Samaras quickly became an important figure in the opera scene in Italy. His opera Flora mirabilis premiered in Milan in 1886 and in 1888 Medgé was successfully staged at the Teatro Costanzi in Rome with French opera star Emma Calvé in the title role.

He became closely associated with Edoardo Sonzogno, a Milanese publisher. Sonzogno founded the Teatro Lirico Internazionale and chose Samaras' La martire for the theater's opening on 22 September 1894. The opera had premiered previously that year in Naples and is based on a libretto by Luigi Illica with many naturalistic elements, which gave space to Samaras' musical personality for an equal treatment.

Samaras' works enjoyed wide distribution; his operas were staged in Paris, Monte Carlo, Cologne, Berlin, Vienna, Malta, Bucharest, Constantinople, Smyrna, Alexandria, Cairo, Greece and Italy. He wrote fifteen stage works, the last three on texts by Paul Milliet; Storia d'amore o La biondinetta (1903), Mademoiselle de Belle-Isle (1905) and Rhea (1908). The overture for Rhea used the opening fanfare of the Olympic Hymn.

He returned to Greece in 1911, believing that he would be appointed director of the Athens Conservatoire . However he was not, partly because of the "National School controversy". The composers of the so-called "National School" considered the composers of the Ionian School, like Samaras, too much Italian influenced.

He supported himself by composing operettas aiming at satisfying a variety of audiences, rather than continuing in his usual creative vein. His last opera, Tigra, although started about this time and containing some of his best music, was never finished.

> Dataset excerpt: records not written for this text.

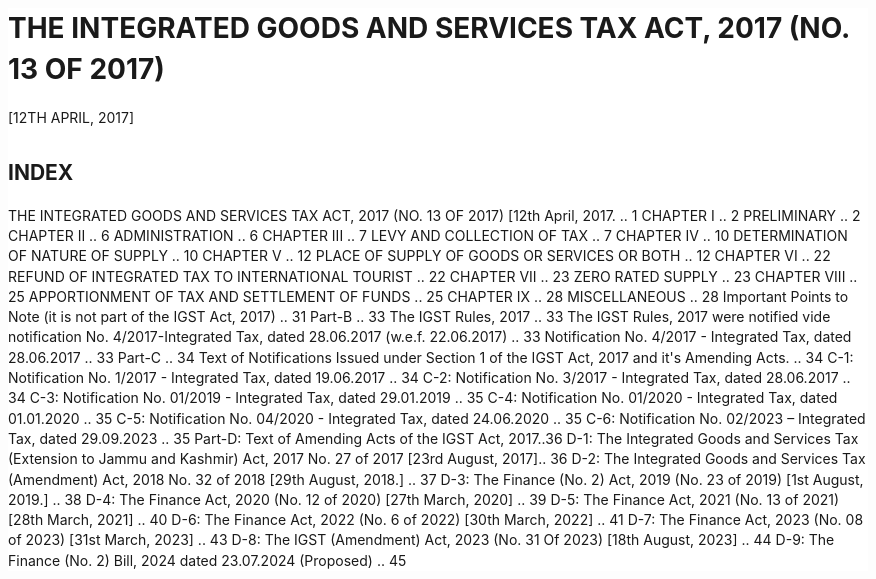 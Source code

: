 # THE INTEGRATED GOODS AND SERVICES TAX ACT, 2017 (NO. 13 OF 2017)

[12TH APRIL, 2017]

## INDEX

THE INTEGRATED GOODS AND SERVICES TAX ACT, 2017 (NO. 13 OF 2017) [12th April, 2017. .. 1
CHAPTER I .. 2
PRELIMINARY .. 2
CHAPTER II .. 6
ADMINISTRATION .. 6
CHAPTER III .. 7
LEVY AND COLLECTION OF TAX .. 7
CHAPTER IV .. 10
DETERMINATION OF NATURE OF SUPPLY .. 10
CHAPTER V .. 12
PLACE OF SUPPLY OF GOODS OR SERVICES OR BOTH .. 12
CHAPTER VI .. 22
REFUND OF INTEGRATED TAX TO INTERNATIONAL TOURIST .. 22
CHAPTER VII .. 23
ZERO RATED SUPPLY .. 23
CHAPTER VIII .. 25
APPORTIONMENT OF TAX AND SETTLEMENT OF FUNDS .. 25
CHAPTER IX .. 28
MISCELLANEOUS .. 28
Important Points to Note (it is not part of the IGST Act, 2017) .. 31
Part-B .. 33
The IGST Rules, 2017 .. 33
The IGST Rules, 2017 were notified vide notification No. 4/2017-Integrated Tax, dated 28.06.2017 (w.e.f. 22.06.2017) .. 33
Notification No. 4/2017 - Integrated Tax, dated 28.06.2017 .. 33
Part-C .. 34
Text of Notifications Issued under Section 1 of the IGST Act, 2017 and it's Amending Acts. .. 34
C-1: Notification No. 1/2017 - Integrated Tax, dated 19.06.2017 .. 34
C-2: Notification No. 3/2017 - Integrated Tax, dated 28.06.2017 .. 34
C-3: Notification No. 01/2019 - Integrated Tax, dated 29.01.2019 .. 35
C-4: Notification No. 01/2020 - Integrated Tax, dated 01.01.2020 .. 35
C-5: Notification No. 04/2020 - Integrated Tax, dated 24.06.2020 .. 35
C-6: Notification No. 02/2023 – Integrated Tax, dated 29.09.2023 .. 35
Part-D: Text of Amending Acts of the IGST Act, 2017..36
D-1: The Integrated Goods and Services Tax (Extension to Jammu and Kashmir) Act, 2017 No. 27 of 2017 [23rd August, 2017].. 36
D-2: The Integrated Goods and Services Tax (Amendment) Act, 2018 No. 32 of 2018 [29th August, 2018.] .. 37
D-3: The Finance (No. 2) Act, 2019 (No. 23 of 2019) [1st August, 2019.] .. 38
D-4: The Finance Act, 2020 (No. 12 of 2020) [27th March, 2020] .. 39
D-5: The Finance Act, 2021 (No. 13 of 2021) [28th March, 2021] .. 40
D-6: The Finance Act, 2022 (No. 6 of 2022) [30th March, 2022] .. 41
D-7: The Finance Act, 2023 (No. 08 of 2023) [31st March, 2023] .. 43
D-8: The IGST (Amendment) Act, 2023 (No. 31 Of 2023) [18th August, 2023] .. 44
D-9: The Finance (No. 2) Bill, 2024 dated 23.07.2024 (Proposed) .. 45
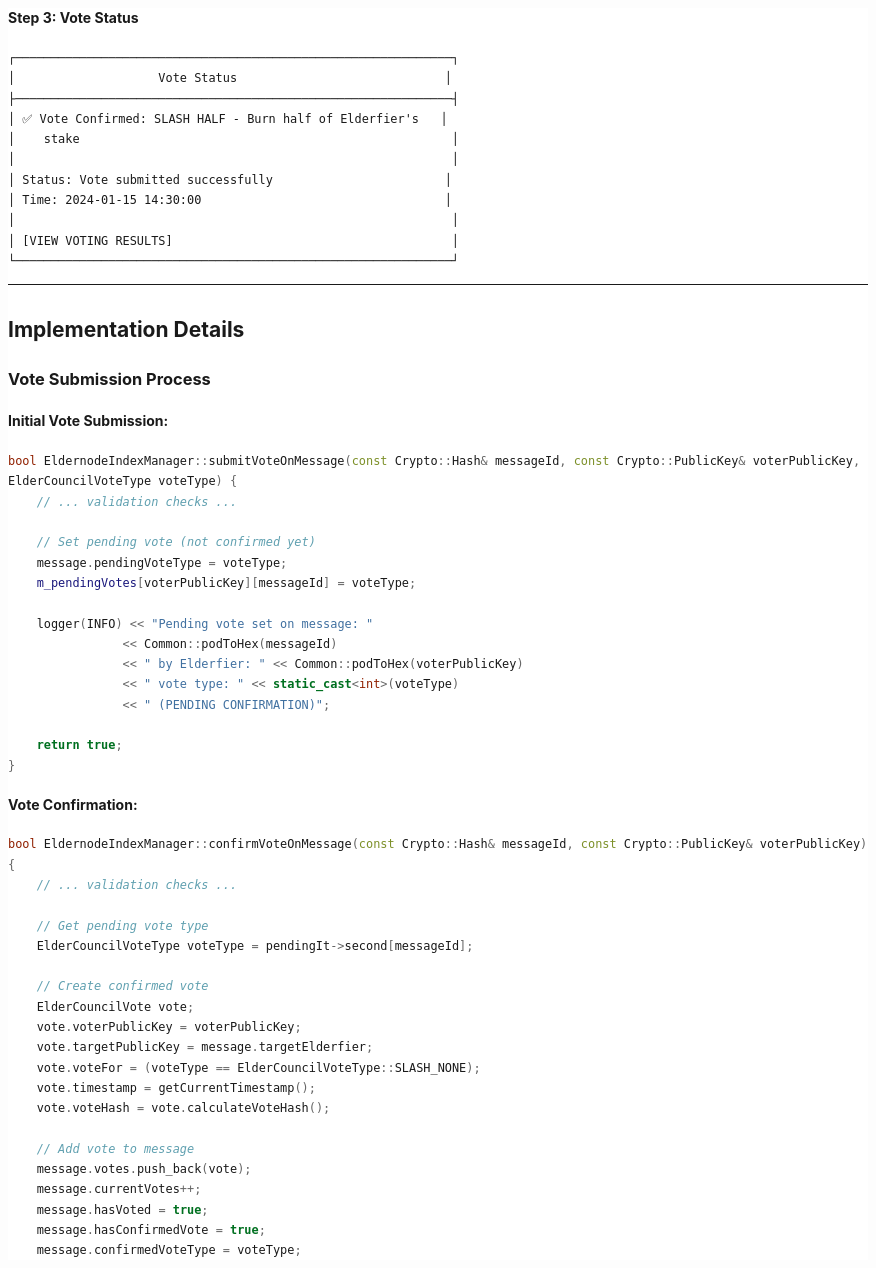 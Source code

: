 #### **Step 3: Vote Status**
```
┌─────────────────────────────────────────────────────────────┐
│                    Vote Status                             │
├─────────────────────────────────────────────────────────────┤
│ ✅ Vote Confirmed: SLASH HALF - Burn half of Elderfier's   │
│    stake                                                    │
│                                                             │
│ Status: Vote submitted successfully                        │
│ Time: 2024-01-15 14:30:00                                  │
│                                                             │
│ [VIEW VOTING RESULTS]                                       │
└─────────────────────────────────────────────────────────────┘
```

---

## Implementation Details

### Vote Submission Process

#### **Initial Vote Submission:**
```cpp
bool EldernodeIndexManager::submitVoteOnMessage(const Crypto::Hash& messageId, const Crypto::PublicKey& voterPublicKey, ElderCouncilVoteType voteType) {
    // ... validation checks ...
    
    // Set pending vote (not confirmed yet)
    message.pendingVoteType = voteType;
    m_pendingVotes[voterPublicKey][messageId] = voteType;
    
    logger(INFO) << "Pending vote set on message: " 
                << Common::podToHex(messageId)
                << " by Elderfier: " << Common::podToHex(voterPublicKey)
                << " vote type: " << static_cast<int>(voteType)
                << " (PENDING CONFIRMATION)";
    
    return true;
}
```

#### **Vote Confirmation:**
```cpp
bool EldernodeIndexManager::confirmVoteOnMessage(const Crypto::Hash& messageId, const Crypto::PublicKey& voterPublicKey) {
    // ... validation checks ...
    
    // Get pending vote type
    ElderCouncilVoteType voteType = pendingIt->second[messageId];
    
    // Create confirmed vote
    ElderCouncilVote vote;
    vote.voterPublicKey = voterPublicKey;
    vote.targetPublicKey = message.targetElderfier;
    vote.voteFor = (voteType == ElderCouncilVoteType::SLASH_NONE);
    vote.timestamp = getCurrentTimestamp();
    vote.voteHash = vote.calculateVoteHash();
    
    // Add vote to message
    message.votes.push_back(vote);
    message.currentVotes++;
    message.hasVoted = true;
    message.hasConfirmedVote = true;
    message.confirmedVoteType = voteType;
``` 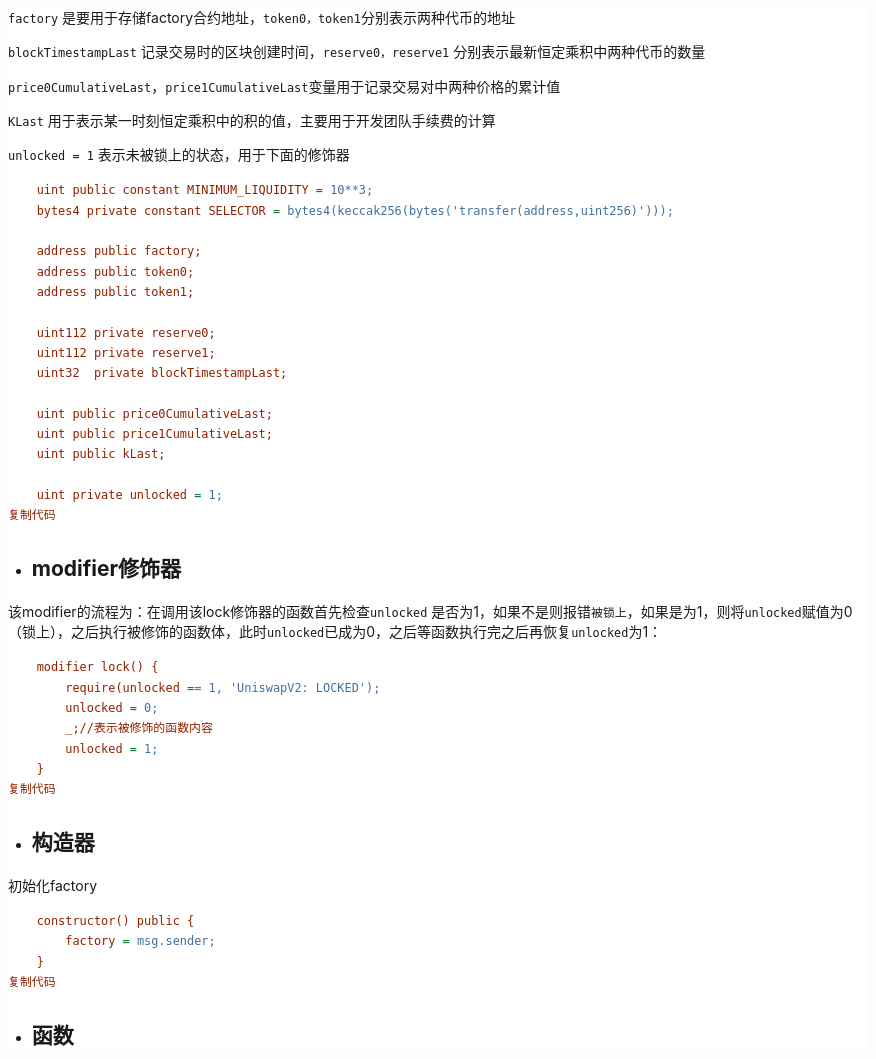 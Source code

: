 `factory` 是要用于存储factory合约地址，`token0，token1`分别表示两种代币的地址

`blockTimestampLast` 记录交易时的区块创建时间，`reserve0，reserve1` 分别表示最新恒定乘积中两种代币的数量

`price0CumulativeLast`，`price1CumulativeLast`变量用于记录交易对中两种价格的累计值

`KLast` 用于表示某一时刻恒定乘积中的积的值，主要用于开发团队手续费的计算

`unlocked = 1` 表示未被锁上的状态，用于下面的修饰器

```ini
    uint public constant MINIMUM_LIQUIDITY = 10**3;
    bytes4 private constant SELECTOR = bytes4(keccak256(bytes('transfer(address,uint256)')));

    address public factory;
    address public token0;
    address public token1;

    uint112 private reserve0;           
    uint112 private reserve1;          
    uint32  private blockTimestampLast;

    uint public price0CumulativeLast;
    uint public price1CumulativeLast;
    uint public kLast; 

    uint private unlocked = 1;
复制代码
```

- ## modifier修饰器

该modifier的流程为：在调用该lock修饰器的函数首先检查`unlocked` 是否为1，如果不是则报错`被锁上`，如果是为1，则将`unlocked`赋值为0（锁上），之后执行被修饰的函数体，此时`unlocked`已成为0，之后等函数执行完之后再恢复`unlocked`为1：

```ini
    modifier lock() {
        require(unlocked == 1, 'UniswapV2: LOCKED');
        unlocked = 0;
        _;//表示被修饰的函数内容
        unlocked = 1;
    }
复制代码
```

- ## 构造器

初始化factory

```ini
    constructor() public {
        factory = msg.sender;
    }
复制代码
```

- ## 函数
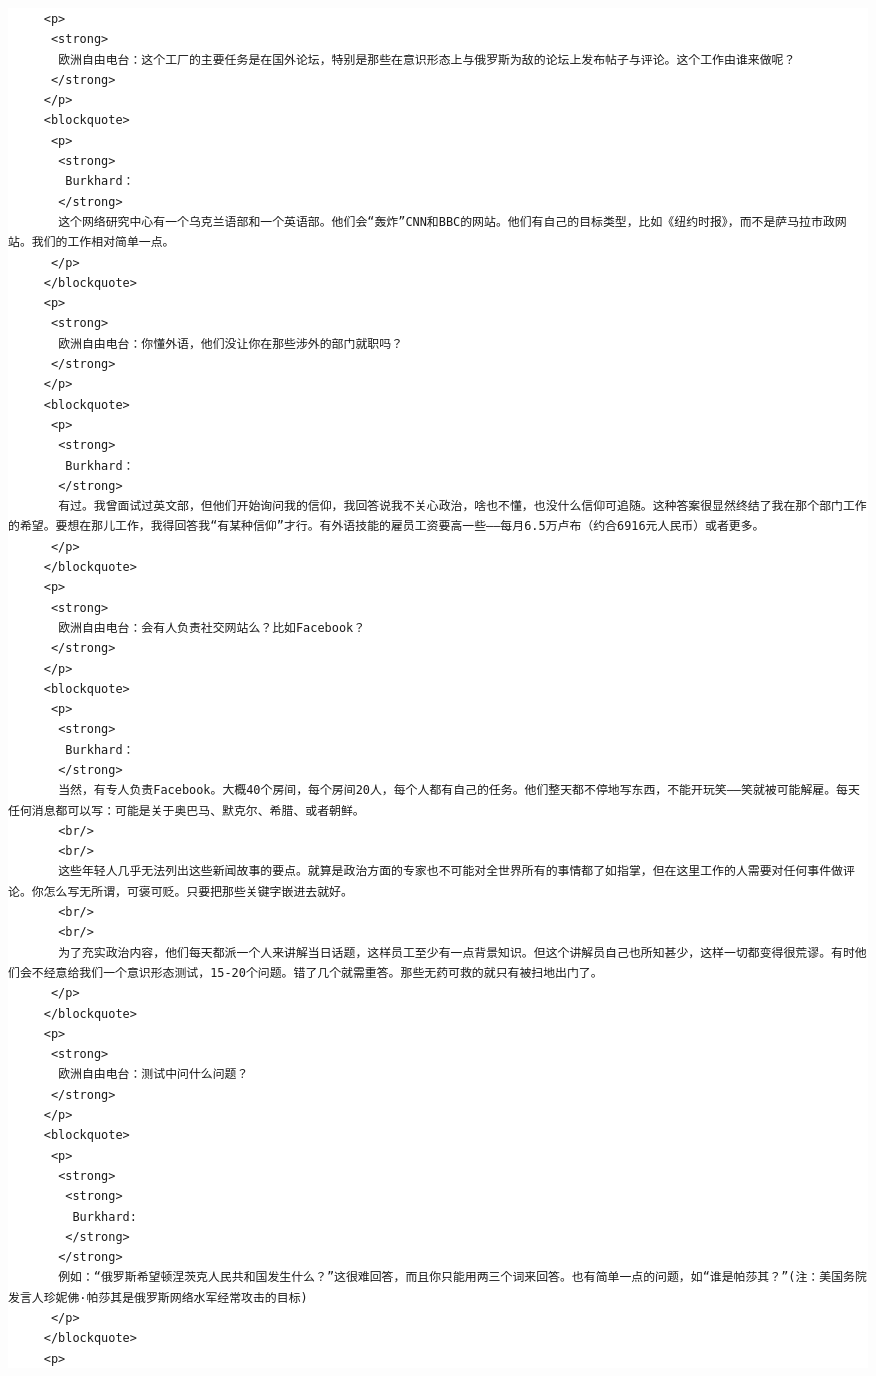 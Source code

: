          <p>
          <strong>
           欧洲自由电台：这个工厂的主要任务是在国外论坛，特别是那些在意识形态上与俄罗斯为敌的论坛上发布帖子与评论。这个工作由谁来做呢？
          </strong>
         </p>
         <blockquote>
          <p>
           <strong>
            Burkhard：
           </strong>
           这个网络研究中心有一个乌克兰语部和一个英语部。他们会“轰炸”CNN和BBC的网站。他们有自己的目标类型，比如《纽约时报》，而不是萨马拉市政网站。我们的工作相对简单一点。
          </p>
         </blockquote>
         <p>
          <strong>
           欧洲自由电台：你懂外语，他们没让你在那些涉外的部门就职吗？
          </strong>
         </p>
         <blockquote>
          <p>
           <strong>
            Burkhard：
           </strong>
           有过。我曾面试过英文部，但他们开始询问我的信仰，我回答说我不关心政治，啥也不懂，也没什么信仰可追随。这种答案很显然终结了我在那个部门工作的希望。要想在那儿工作，我得回答我“有某种信仰”才行。有外语技能的雇员工资要高一些——每月6.5万卢布（约合6916元人民币）或者更多。
          </p>
         </blockquote>
         <p>
          <strong>
           欧洲自由电台：会有人负责社交网站么？比如Facebook？
          </strong>
         </p>
         <blockquote>
          <p>
           <strong>
            Burkhard：
           </strong>
           当然，有专人负责Facebook。大概40个房间，每个房间20人，每个人都有自己的任务。他们整天都不停地写东西，不能开玩笑——笑就被可能解雇。每天任何消息都可以写：可能是关于奥巴马、默克尔、希腊、或者朝鲜。
           <br/>
           <br/>
           这些年轻人几乎无法列出这些新闻故事的要点。就算是政治方面的专家也不可能对全世界所有的事情都了如指掌，但在这里工作的人需要对任何事件做评论。你怎么写无所谓，可褒可贬。只要把那些关键字嵌进去就好。
           <br/>
           <br/>
           为了充实政治内容，他们每天都派一个人来讲解当日话题，这样员工至少有一点背景知识。但这个讲解员自己也所知甚少，这样一切都变得很荒谬。有时他们会不经意给我们一个意识形态测试，15-20个问题。错了几个就需重答。那些无药可救的就只有被扫地出门了。
          </p>
         </blockquote>
         <p>
          <strong>
           欧洲自由电台：测试中问什么问题？
          </strong>
         </p>
         <blockquote>
          <p>
           <strong>
            <strong>
             Burkhard:
            </strong>
           </strong>
           例如：“俄罗斯希望顿涅茨克人民共和国发生什么？”这很难回答，而且你只能用两三个词来回答。也有简单一点的问题，如“谁是帕莎其？”(注：美国务院发言人珍妮佛·帕莎其是俄罗斯网络水军经常攻击的目标)
          </p>
         </blockquote>
         <p>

Samaras was chosen by Demetrius Vikelas for composing the Olympic Anthem. The lyrics were written by Kostis Palamas. The anthem was first performed during the opening ceremony of the 1896 Summer Olympics, the first modern Olympic Games. However it was largely forgotten by the Olympic movement for the next 50 years. In the 1950s there was a contest to find an alternative. However many considered the work chosen to be unsatisfactory. In 1958, at the International Olympic Committee Session in Tokyo it was performed once more. Ryōtarō Azuma, IOC member in Japan and Governor of Tokyo had been sent the score by Jean Ketseas in Greece. At the urging of Prince Axel of Denmark, it was declared the official anthem of the Olympic movement by the International Olympic Committee in 1958 and has been used at every opening ceremony since the 1960 Winter Olympics. Samaras died, aged 55, in Athens and is interred in the National Cemetery close to the stadium where the 1896 Games took place.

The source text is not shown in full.